How to complete this task: Retype each entry below exactly. Do not carry any image over.

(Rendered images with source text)
____
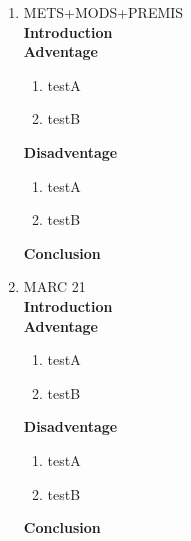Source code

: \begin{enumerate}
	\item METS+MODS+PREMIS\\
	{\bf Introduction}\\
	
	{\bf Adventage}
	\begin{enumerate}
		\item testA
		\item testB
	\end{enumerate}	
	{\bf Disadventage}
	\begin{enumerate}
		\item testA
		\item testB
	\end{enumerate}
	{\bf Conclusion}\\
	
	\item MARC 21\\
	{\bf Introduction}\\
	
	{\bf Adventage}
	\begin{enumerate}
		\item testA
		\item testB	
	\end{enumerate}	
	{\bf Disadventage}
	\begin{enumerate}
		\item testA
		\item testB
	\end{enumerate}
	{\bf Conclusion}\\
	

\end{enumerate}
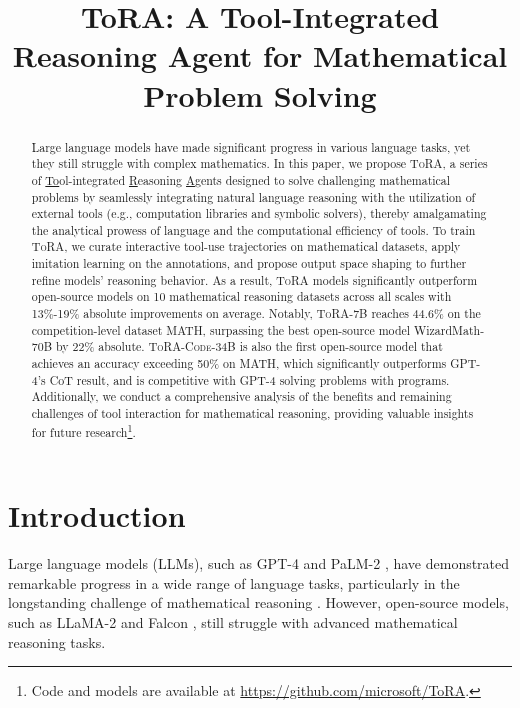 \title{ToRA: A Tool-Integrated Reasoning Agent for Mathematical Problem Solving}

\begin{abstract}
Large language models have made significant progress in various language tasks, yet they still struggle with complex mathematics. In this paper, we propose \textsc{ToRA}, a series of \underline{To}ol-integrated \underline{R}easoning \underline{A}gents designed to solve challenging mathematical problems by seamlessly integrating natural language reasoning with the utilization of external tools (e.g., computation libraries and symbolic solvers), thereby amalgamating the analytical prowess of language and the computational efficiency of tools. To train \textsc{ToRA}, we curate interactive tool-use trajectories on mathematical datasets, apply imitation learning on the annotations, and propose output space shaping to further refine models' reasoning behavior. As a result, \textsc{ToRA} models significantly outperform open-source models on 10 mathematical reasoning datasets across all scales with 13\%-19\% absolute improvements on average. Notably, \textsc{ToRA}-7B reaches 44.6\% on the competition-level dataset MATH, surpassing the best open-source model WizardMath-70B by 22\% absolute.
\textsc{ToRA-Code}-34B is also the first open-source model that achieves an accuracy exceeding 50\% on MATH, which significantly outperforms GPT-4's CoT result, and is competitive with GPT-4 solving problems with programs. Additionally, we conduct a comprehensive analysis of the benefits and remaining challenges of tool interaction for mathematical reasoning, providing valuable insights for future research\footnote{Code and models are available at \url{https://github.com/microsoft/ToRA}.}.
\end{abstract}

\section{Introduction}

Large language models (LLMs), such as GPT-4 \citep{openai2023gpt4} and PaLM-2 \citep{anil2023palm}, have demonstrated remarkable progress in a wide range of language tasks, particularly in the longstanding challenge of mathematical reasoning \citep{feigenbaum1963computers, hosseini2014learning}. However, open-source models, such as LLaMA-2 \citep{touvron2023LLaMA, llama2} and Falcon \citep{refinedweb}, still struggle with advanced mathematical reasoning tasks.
____
Your solution:
Source code

: \begin{enumerate}
	\item METS+MODS+PREMIS\\
	{\bf Introduction}\\
	
	{\bf Adventage}
	\begin{enumerate}
		\item testA
		\item testB
	\end{enumerate}	
	{\bf Disadventage}
	\begin{enumerate}
		\item testA
		\item testB
	\end{enumerate}
	{\bf Conclusion}\\
	
	\item MARC 21\\
	{\bf Introduction}\\
	
	{\bf Adventage}
	\begin{enumerate}
		\item testA
		\item testB	
	\end{enumerate}	
	{\bf Disadventage}
	\begin{enumerate}
		\item testA
		\item testB
	\end{enumerate}
	{\bf Conclusion}\\
	

\end{enumerate}
 \title{ToRA: A Tool-Integrated Reasoning Agent for Mathematical Problem Solving}

\begin{abstract}
Large language models have made significant progress in various language tasks, yet they still struggle with complex mathematics. In this paper, we propose \textsc{ToRA}, a series of \underline{To}ol-integrated \underline{R}easoning \underline{A}gents designed to solve challenging mathematical problems by seamlessly integrating natural language reasoning with the utilization of external tools (e.g., computation libraries and symbolic solvers), thereby amalgamating the analytical prowess of language and the computational efficiency of tools. To train \textsc{ToRA}, we curate interactive tool-use trajectories on mathematical datasets, apply imitation learning on the annotations, and propose output space shaping to further refine models' reasoning behavior. As a result, \textsc{ToRA} models significantly outperform open-source models on 10 mathematical reasoning datasets across all scales with 13\%-19\% absolute improvements on average. Notably, \textsc{ToRA}-7B reaches 44.6\% on the competition-level dataset MATH, surpassing the best open-source model WizardMath-70B by 22\% absolute.
\textsc{ToRA-Code}-34B is also the first open-source model that achieves an accuracy exceeding 50\% on MATH, which significantly outperforms GPT-4's CoT result, and is competitive with GPT-4 solving problems with programs. Additionally, we conduct a comprehensive analysis of the benefits and remaining challenges of tool interaction for mathematical reasoning, providing valuable insights for future research\footnote{Code and models are available at \url{https://github.com/microsoft/ToRA}.}.
\end{abstract}

\section{Introduction}

Large language models (LLMs), such as GPT-4 \citep{openai2023gpt4} and PaLM-2 \citep{anil2023palm}, have demonstrated remarkable progress in a wide range of language tasks, particularly in the longstanding challenge of mathematical reasoning \citep{feigenbaum1963computers, hosseini2014learning}. However, open-source models, such as LLaMA-2 \citep{touvron2023LLaMA, llama2} and Falcon \citep{refinedweb}, still struggle with advanced mathematical reasoning tasks.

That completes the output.